● Exercise inputs:
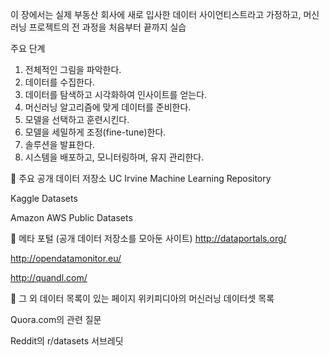 이 장에서는 실제 부동산 회사에 새로 입사한 데이터 사이언티스트라고 가정하고,
머신러닝 프로젝트의 전 과정을 처음부터 끝까지 실습


주요 단계

1. 전체적인 그림을 파악한다.
2. 데이터를 수집한다.
3. 데이터를 탐색하고 시각화하여 인사이트를 얻는다.
4. 머신러닝 알고리즘에 맞게 데이터를 준비한다.
5. 모델을 선택하고 훈련시킨다.
6. 모델을 세밀하게 조정(fine-tune)한다.
7. 솔루션을 발표한다.
8. 시스템을 배포하고, 모니터링하며, 유지 관리한다.

🔹 주요 공개 데이터 저장소
UC Irvine Machine Learning Repository

Kaggle Datasets

Amazon AWS Public Datasets

🔹 메타 포털 (공개 데이터 저장소를 모아둔 사이트)
http://dataportals.org/

http://opendatamonitor.eu/

http://quandl.com/

🔹 그 외 데이터 목록이 있는 페이지
위키피디아의 머신러닝 데이터셋 목록

Quora.com의 관련 질문

Reddit의 r/datasets 서브레딧
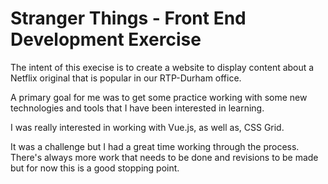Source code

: # Stranger Things - Front End Development Exercise

The intent of this execise is to create a website to display content about a Netflix original that is popular in our RTP-Durham office.

A primary goal for me was to get some practice working with some new technologies and tools that I have been interested in learning.

I was really interested in working with Vue.js, as well as, CSS Grid.

It was a challenge but I had a great time working through the process. There's always more work that needs to be done and revisions to be made but for now this is a good stopping point.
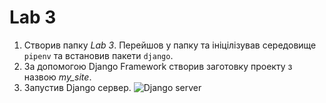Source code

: # Lab 3
1. Створив папку *Lab 3*. Перейшов у папку та ініцілізував середовище `pipenv` та встановив пакети `django`.
2. За допомогою Django Framework створив заготовку проекту з назвою *my_site*.
3. Запустив Django сервер.
![Django server](https://github.com/GamTdz/devLabs/blob/master/lab3/Django_sever.png "Django server")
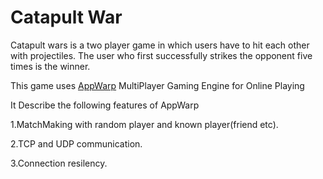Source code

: Catapult War
===========

Catapult wars is a two player game in which users have to hit each other with projectiles. 
The user who first successfully strikes the opponent five times is the winner.

This game uses [AppWarp](http://appwarp.shephertz.com/) MultiPlayer Gaming Engine for Online Playing

It Describe the following features of AppWarp

1.MatchMaking with random player and known player(friend etc).

2.TCP and UDP communication.

3.Connection resilency.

● Problem details: Taking the line with "Catapult wars is" as the first and the line with "This game uses" as the last, retype that stretch of the data above exactly, with no other lines.

● Response below:
Catapult wars is a two player game in which users have to hit each other with projectiles. 
The user who first successfully strikes the opponent five times is the winner.

This game uses [AppWarp](http://appwarp.shephertz.com/) MultiPlayer Gaming Engine for Online Playing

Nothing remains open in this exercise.